Start of Block

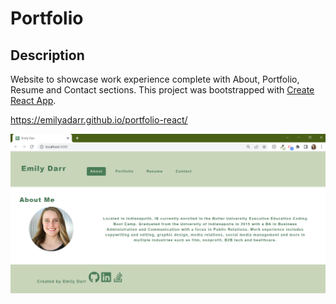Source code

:# Portfolio

## Description
Website to showcase work experience complete with About, Portfolio, Resume and Contact sections. This project was bootstrapped with [Create React App](https://github.com/facebook/create-react-app).

https://emilyadarr.github.io/portfolio-react/

![image](https://github.com/emilyadarr/portfolio-react/blob/653b013d4d6623d9d00b881c66d874625580c8c3/src/assets/images/portfolio-screenshot-react.png)
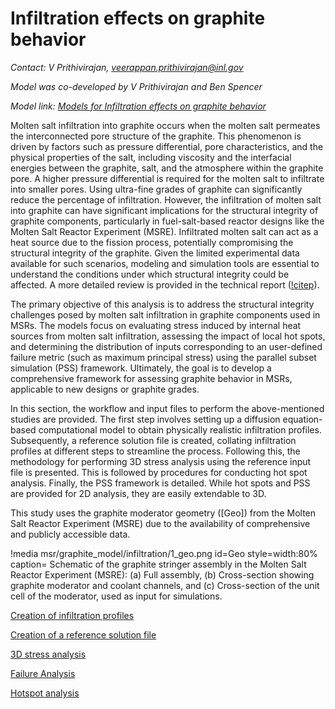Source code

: # Infiltration effects on graphite behavior

*Contact: V Prithivirajan, veerappan.prithivirajan@inl.gov*

*Model was co-developed by V Prithivirajan and Ben Spencer*

*Model link: [Models for Infiltration effects on graphite behavior](https://github.com/idaholab/virtual_test_bed/tree/main/msr/graphite_model/infiltration)*

Molten salt infiltration into graphite occurs when the molten salt permeates the interconnected pore structure of the graphite. This phenomenon is driven by factors such as pressure differential, pore characteristics,
and the physical properties of the salt, including viscosity and the interfacial energies between the graphite, salt, and the atmosphere within the graphite pore. A higher pressure differential is required for the molten salt
to infiltrate into smaller pores. Using ultra-fine grades of graphite can significantly reduce the percentage of infiltration. However, the infiltration of molten salt into graphite can have significant implications for the
structural integrity of graphite components, particularly in fuel-salt-based reactor designs like the Molten Salt Reactor Experiment (MSRE). Infiltrated molten salt can act as a heat source due to the fission process,
potentially compromising the structural integrity of the graphite. Given the limited experimental data available for such scenarios, modeling and simulation tools are essential to understand the conditions under which
structural integrity could be affected. A more detailed review is provided in the technical report ([!citep](Prithivi2024)).

The primary objective of this analysis is to address the structural integrity challenges posed by molten salt infiltration in graphite components used in MSRs. The models focus on evaluating stress induced by internal heat sources from molten salt infiltration, assessing the impact of local hot spots, and determining the distribution of inputs corresponding to an user-defined failure metric (such as maximum principal stress) using the parallel subset simulation (PSS) framework. Ultimately, the goal is to develop a comprehensive framework for assessing graphite behavior in MSRs, applicable to new designs or graphite grades.

In this section, the workflow and input files to perform the above-mentioned studies are provided. The first step involves setting up a diffusion equation-based computational model to obtain physically realistic infiltration profiles. Subsequently, a reference solution file is created, collating infiltration profiles at different steps to streamline the process. Following this, the methodology for performing 3D stress analysis using the reference input file is presented. This is followed by procedures for conducting hot spot analysis. Finally, the PSS framework is detailed. While hot spots and PSS are provided for 2D analysis, they are easily extendable to 3D.

This study uses the graphite moderator geometry ([Geo]) from the Molten Salt Reactor Experiment (MSRE) due to the availability of comprehensive and publicly accessible data. 

!media msr/graphite_model/infiltration/1_geo.png
      id=Geo
      style=width:80%
      caption= Schematic of the graphite stringer assembly in the Molten Salt Reactor Experiment (MSRE): (a) Full assembly, (b) Cross-section showing graphite moderator and coolant channels, and (c) Cross-section of the unit cell of the moderator, used as input for simulations.

[Creation of infiltration profiles](infiltration_profile.md)

[Creation of a reference solution file](reference_solution_file.md)

[3D stress analysis](stress_analysis.md)

[Failure Analysis](failure_analysis.md)

[Hotspot analysis](hotspot.md)




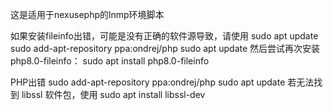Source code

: 这是适用于nexusephp的lnmp环境脚本

如果安装fileinfo出错，可能是没有正确的软件源导致，请使用
sudo apt update
sudo add-apt-repository ppa:ondrej/php
sudo apt update
然后尝试再次安装 php8.0-fileinfo：
sudo apt install php8.0-fileinfo


PHP出错
sudo add-apt-repository ppa:ondrej/php
sudo apt update
若无法找到 libssl 软件包，使用
sudo apt install libssl-dev


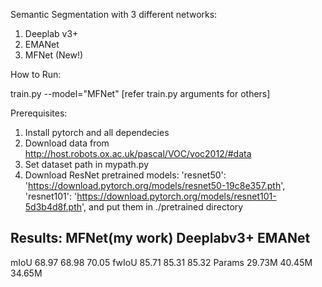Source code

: Semantic Segmentation with 3 different networks:
1) Deeplab v3+ 
2) EMANet
3) MFNet (New!)

How to Run:

train.py --model="MFNet" 
[refer train.py arguments for others]

Prerequisites:
1) Install pytorch and all dependecies
2) Download data from http://host.robots.ox.ac.uk/pascal/VOC/voc2012/#data
3) Set dataset path in mypath.py
4) Download ResNet pretrained models:
    'resnet50': 'https://download.pytorch.org/models/resnet50-19c8e357.pth',
    'resnet101': 'https://download.pytorch.org/models/resnet101-5d3b4d8f.pth',
and put them in ./pretrained directory

Results:
    MFNet(my work)  Deeplabv3+   EMANet
  --------------------------------------
mIoU    68.97       68.98        70.05
fwIoU   85.71       85.31        85.32
Params  29.73M      40.45M       34.65M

End of Block

### BRIEF
Return, without any change, only the lines from the one containing "4) Download ResNet" through the last line of the entries above.

### RESULT FOR THIS EXERCISE
4) Download ResNet pretrained models:
    'resnet50': 'https://download.pytorch.org/models/resnet50-19c8e357.pth',
    'resnet101': 'https://download.pytorch.org/models/resnet101-5d3b4d8f.pth',
and put them in ./pretrained directory

Results:
    MFNet(my work)  Deeplabv3+   EMANet
  --------------------------------------
mIoU    68.97       68.98        70.05
fwIoU   85.71       85.31        85.32
Params  29.73M      40.45M       34.65M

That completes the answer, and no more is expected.